Jansenville wafer-lid trapdoor spider

Scientific classification
- Kingdom: Animalia
- Phylum: Arthropoda
- Subphylum: Chelicerata
- Class: Arachnida
- Order: Araneae
- Infraorder: Mygalomorphae
- Family: Cyrtaucheniidae
- Genus: Ancylotrypa
- Species: A. coloniae
- Binomial name: Ancylotrypa coloniae (Pocock, 1902)
- Synonyms: Pelmatorycter coloniae Pocock, 1902 ;

= Ancylotrypa coloniae =

- Authority: (Pocock, 1902)

Species of spider

Ancylotrypa coloniae, commonly known as the Jansenville wafer-lid trapdoor spider, is a species of spider of the genus Ancylotrypa.

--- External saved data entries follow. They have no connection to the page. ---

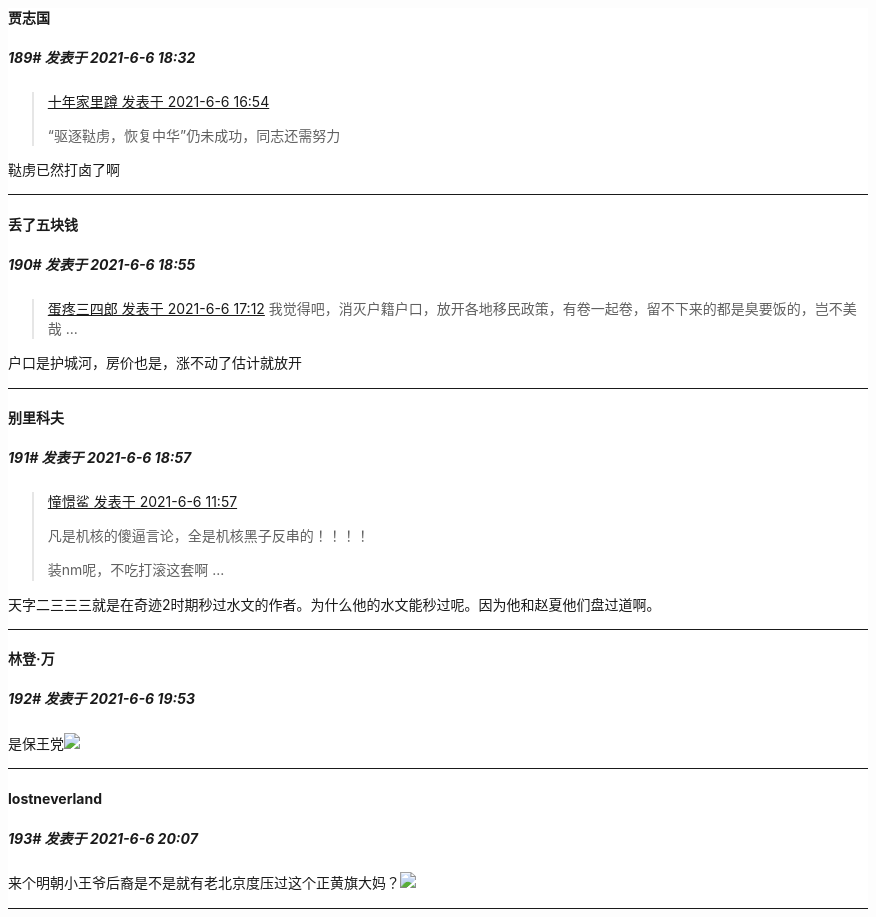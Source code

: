 ####  贾志国  
##### 189#       发表于 2021-6-6 18:32


<blockquote><a href="httphttps://bbs.saraba1st.com/2b/forum.php?mod=redirect&amp;goto=findpost&amp;pid=51494423&amp;ptid=2008262" target="_blank">十年家里蹲 发表于 2021-6-6 16:54</a>

“驱逐鞑虏，恢复中华”仍未成功，同志还需努力</blockquote>
鞑虏已然打卤了啊


*****

####  丢了五块钱  
##### 190#       发表于 2021-6-6 18:55


<blockquote><a href="httphttps://bbs.saraba1st.com/2b/forum.php?mod=redirect&amp;goto=findpost&amp;pid=51494574&amp;ptid=2008262" target="_blank">蛋疼三四郎 发表于 2021-6-6 17:12</a>
我觉得吧，消灭户籍户口，放开各地移民政策，有卷一起卷，留不下来的都是臭要饭的，岂不美哉 ...</blockquote>
户口是护城河，房价也是，涨不动了估计就放开


*****

####  别里科夫  
##### 191#       发表于 2021-6-6 18:57


<blockquote><a href="httphttps://bbs.saraba1st.com/2b/forum.php?mod=redirect&amp;goto=findpost&amp;pid=51492099&amp;ptid=2008262" target="_blank">憧憬鲨 发表于 2021-6-6 11:57</a>

凡是机核的傻逼言论，全是机核黑子反串的！！！！

装nm呢，不吃打滚这套啊 ...</blockquote>
天字二三三三就是在奇迹2时期秒过水文的作者。为什么他的水文能秒过呢。因为他和赵夏他们盘过道啊。


*****

####  林登·万  
##### 192#       发表于 2021-6-6 19:53


是保王党<img src="https://static.saraba1st.com/image/smiley/face2017/067.png" referrerpolicy="no-referrer">


*****

####  lostneverland  
##### 193#       发表于 2021-6-6 20:07


来个明朝小王爷后裔是不是就有老北京度压过这个正黄旗大妈？<img src="https://static.saraba1st.com/image/smiley/face2017/037.png" referrerpolicy="no-referrer">


*****
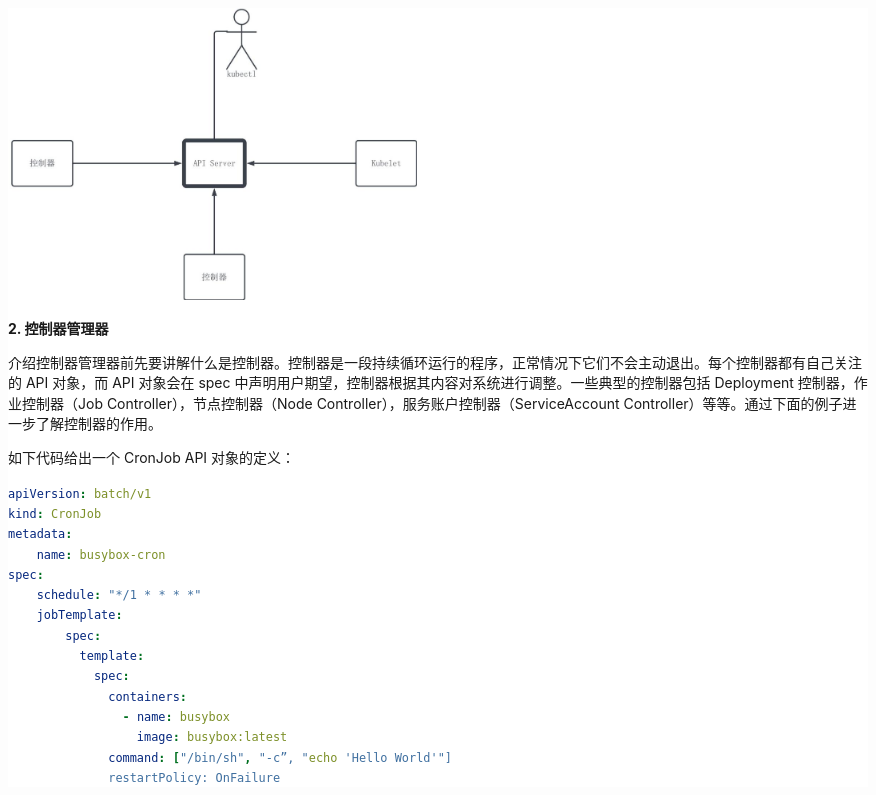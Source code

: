 <img src="image/image-20250814070509729.png" alt="image-20250814070509729" style="zoom:40%;" />

**2. 控制器管理器**

介绍控制器管理器前先要讲解什么是控制器。控制器是一段持续循环运行的程序，正常情况下它们不会主动退出。每个控制器都有自己关注的 API 对象，而 API 对象会在 spec 中声明用户期望，控制器根据其内容对系统进行调整。一些典型的控制器包括 Deployment 控制器，作业控制器（Job Controller），节点控制器（Node Controller），服务账户控制器（ServiceAccount Controller）等等。通过下面的例子进一步了解控制器的作用。

如下代码给出一个 CronJob API 对象的定义：

```yaml
apiVersion: batch/v1 
kind: CronJob 
metadata: 
    name: busybox-cron 
spec: 
    schedule: "*/1 * * * *" 
    jobTemplate: 
        spec: 
          template: 
            spec: 
              containers: 
                - name: busybox 
                  image: busybox:latest 
              command: ["/bin/sh", "-c”, "echo 'Hello World'"] 
              restartPolicy: OnFailure
```
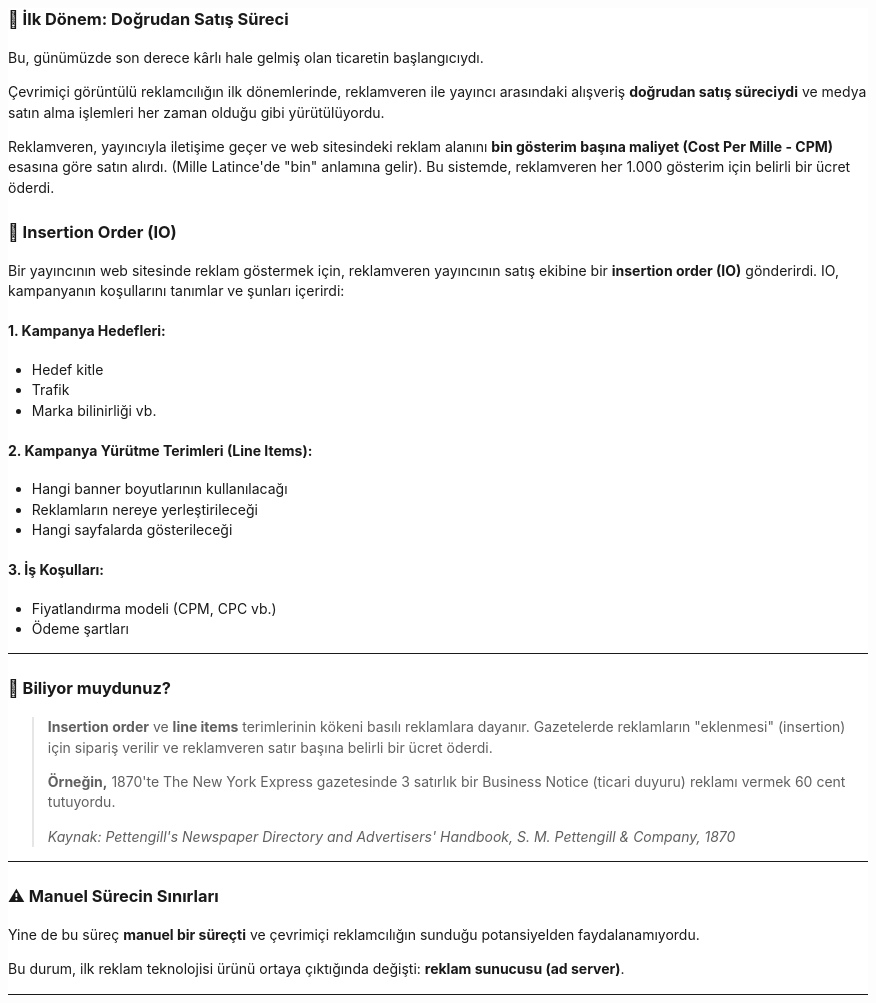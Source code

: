 ### 🔄 İlk Dönem: Doğrudan Satış Süreci

Bu, günümüzde son derece kârlı hale gelmiş olan ticaretin başlangıcıydı.

Çevrimiçi görüntülü reklamcılığın ilk dönemlerinde, reklamveren ile yayıncı arasındaki alışveriş **doğrudan satış süreciydi** ve medya satın alma işlemleri her zaman olduğu gibi yürütülüyordu.

Reklamveren, yayıncıyla iletişime geçer ve web sitesindeki reklam alanını **bin gösterim başına maliyet (Cost Per Mille - CPM)** esasına göre satın alırdı. (Mille Latince'de "bin" anlamına gelir). Bu sistemde, reklamveren her 1.000 gösterim için belirli bir ücret öderdi.

### 📝 Insertion Order (IO)

Bir yayıncının web sitesinde reklam göstermek için, reklamveren yayıncının satış ekibine bir **insertion order (IO)** gönderirdi. IO, kampanyanın koşullarını tanımlar ve şunları içerirdi:

#### **1. Kampanya Hedefleri:**
- Hedef kitle
- Trafik
- Marka bilinirliği vb.

#### **2. Kampanya Yürütme Terimleri (Line Items):**
- Hangi banner boyutlarının kullanılacağı
- Reklamların nereye yerleştirileceği
- Hangi sayfalarda gösterileceği

#### **3. İş Koşulları:**
- Fiyatlandırma modeli (CPM, CPC vb.)
- Ödeme şartları

---

### 📜 Biliyor muydunuz?

> **Insertion order** ve **line items** terimlerinin kökeni basılı reklamlara dayanır. Gazetelerde reklamların "eklenmesi" (insertion) için sipariş verilir ve reklamveren satır başına belirli bir ücret öderdi.
> 
> **Örneğin,** 1870'te The New York Express gazetesinde 3 satırlık bir Business Notice (ticari duyuru) reklamı vermek 60 cent tutuyordu.
> 
> *Kaynak: Pettengill's Newspaper Directory and Advertisers' Handbook, S. M. Pettengill & Company, 1870*

---

### ⚠️ Manuel Sürecin Sınırları

Yine de bu süreç **manuel bir süreçti** ve çevrimiçi reklamcılığın sunduğu potansiyelden faydalanamıyordu.

Bu durum, ilk reklam teknolojisi ürünü ortaya çıktığında değişti: **reklam sunucusu (ad server)**.

---
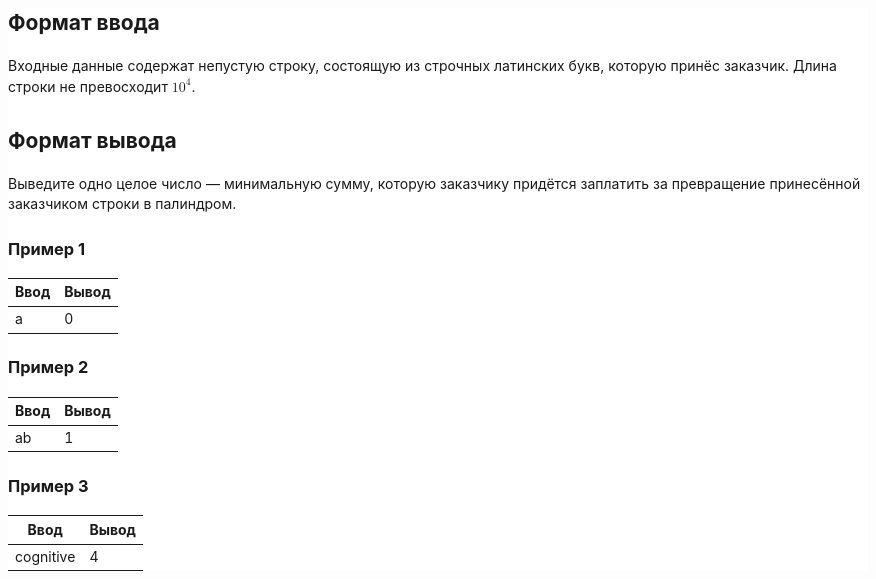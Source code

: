    </div>
   <h2>Формат ввода</h2>
   <div class="input-specification"> Входные данные содержат непустую строку, состоящую из строчных латинских букв, которую принёс заказчик. Длина строки не превосходит
      <!--l. 56--><math display="inline" style="text-indent: 0em;" xmlns="http://www.w3.org/1998/Math/MathML"><mn>1</mn><msup><mrow><mn>0</mn></mrow><mrow><mn>4</mn></mrow></msup></math>.
      
   </div>
   <h2>Формат вывода</h2>
   <div class="output-specification"> Выведите одно целое число — минимальную сумму, которую заказчику придётся заплатить за превращение принесённой заказчиком
      строки в палиндром. 
   </div>
   <h3>Пример 1</h3>
   <table class="sample-tests">
      <thead>
         <tr>
            <th>Ввод</th>
            <th>Вывод</th>
         </tr>
      </thead>
      <tbody>
         <tr>
            <td>a</td>
            <td>0</td>
         </tr>
      </tbody>
   </table>
   <h3>Пример 2</h3>
   <table class="sample-tests">
      <thead>
         <tr>
            <th>Ввод</th>
            <th>Вывод</th>
         </tr>
      </thead>
      <tbody>
         <tr>
            <td>ab</td>
            <td>1</td>
         </tr>
      </tbody>
   </table>
   <h3>Пример 3</h3>
   <table class="sample-tests">
      <thead>
         <tr>
            <th>Ввод</th>
            <th>Вывод</th>
         </tr>
      </thead>
      <tbody>
         <tr>
            <td>cognitive</td>
            <td>4</td>
         </tr>
      </tbody>
   </table>
</div>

It is endemic to the Eastern Cape, South Africa.

==Distribution==
Ancylotrypa coloniae is an Eastern Cape endemic known only from the type locality of Jansenville, at an elevation of 444 meters above sea level.

==Habitat and ecology==
Free-living ground dwellers that live in silk-lined burrows. The species has been sampled from the Thicket biome.

==Description==

Only the female has been described for this species.

==Conservation==
Listed as Data Deficient on the South African Red List for taxonomic reasons. More sampling is needed to collect the male and determine the species' range.